What needs to be done:
Copy the entries below verbatim, omitting any pictures they contain.

Excerpted data:
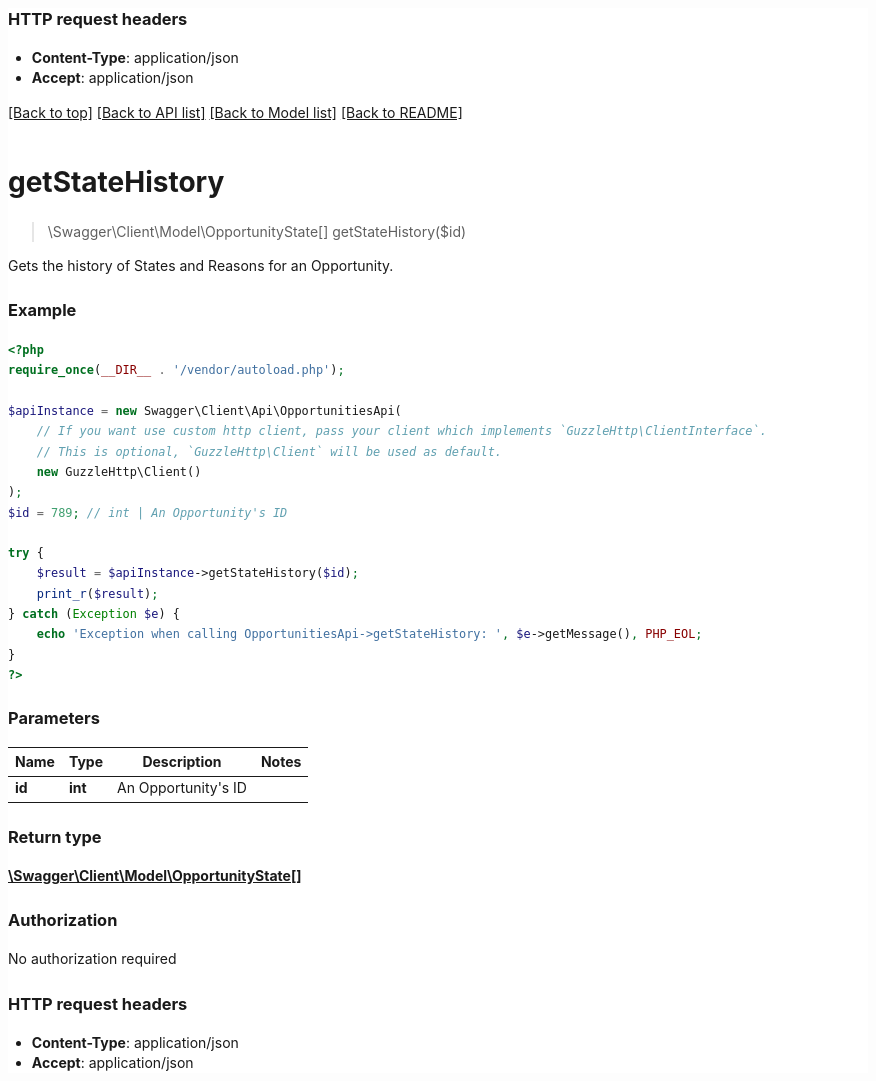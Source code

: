### HTTP request headers

 - **Content-Type**: application/json
 - **Accept**: application/json

[[Back to top]](#) [[Back to API list]](../../README.md#documentation-for-api-endpoints) [[Back to Model list]](../../README.md#documentation-for-models) [[Back to README]](../../README.md)

# **getStateHistory**
> \Swagger\Client\Model\OpportunityState[] getStateHistory($id)

Gets the history of States and Reasons for an Opportunity.

### Example
```php
<?php
require_once(__DIR__ . '/vendor/autoload.php');

$apiInstance = new Swagger\Client\Api\OpportunitiesApi(
    // If you want use custom http client, pass your client which implements `GuzzleHttp\ClientInterface`.
    // This is optional, `GuzzleHttp\Client` will be used as default.
    new GuzzleHttp\Client()
);
$id = 789; // int | An Opportunity's ID

try {
    $result = $apiInstance->getStateHistory($id);
    print_r($result);
} catch (Exception $e) {
    echo 'Exception when calling OpportunitiesApi->getStateHistory: ', $e->getMessage(), PHP_EOL;
}
?>
```

### Parameters

Name | Type | Description  | Notes
------------- | ------------- | ------------- | -------------
 **id** | **int**| An Opportunity&#39;s ID |

### Return type

[**\Swagger\Client\Model\OpportunityState[]**](../Model/OpportunityState.md)

### Authorization

No authorization required

### HTTP request headers

 - **Content-Type**: application/json
 - **Accept**: application/json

Problem solution:
Source code

:### HTTP request headers

 - **Content-Type**: application/json
 - **Accept**: application/json

[[Back to top]](#) [[Back to API list]](../../README.md#documentation-for-api-endpoints) [[Back to Model list]](../../README.md#documentation-for-models) [[Back to README]](../../README.md)

# **getStateHistory**
> \Swagger\Client\Model\OpportunityState[] getStateHistory($id)

Gets the history of States and Reasons for an Opportunity.

### Example
```php
<?php
require_once(__DIR__ . '/vendor/autoload.php');

$apiInstance = new Swagger\Client\Api\OpportunitiesApi(
    // If you want use custom http client, pass your client which implements `GuzzleHttp\ClientInterface`.
    // This is optional, `GuzzleHttp\Client` will be used as default.
    new GuzzleHttp\Client()
);
$id = 789; // int | An Opportunity's ID

try {
    $result = $apiInstance->getStateHistory($id);
    print_r($result);
} catch (Exception $e) {
    echo 'Exception when calling OpportunitiesApi->getStateHistory: ', $e->getMessage(), PHP_EOL;
}
?>
```

### Parameters

Name | Type | Description  | Notes
------------- | ------------- | ------------- | -------------
 **id** | **int**| An Opportunity&#39;s ID |

### Return type

[**\Swagger\Client\Model\OpportunityState[]**](../Model/OpportunityState.md)

### Authorization

No authorization required

### HTTP request headers

 - **Content-Type**: application/json
 - **Accept**: application/json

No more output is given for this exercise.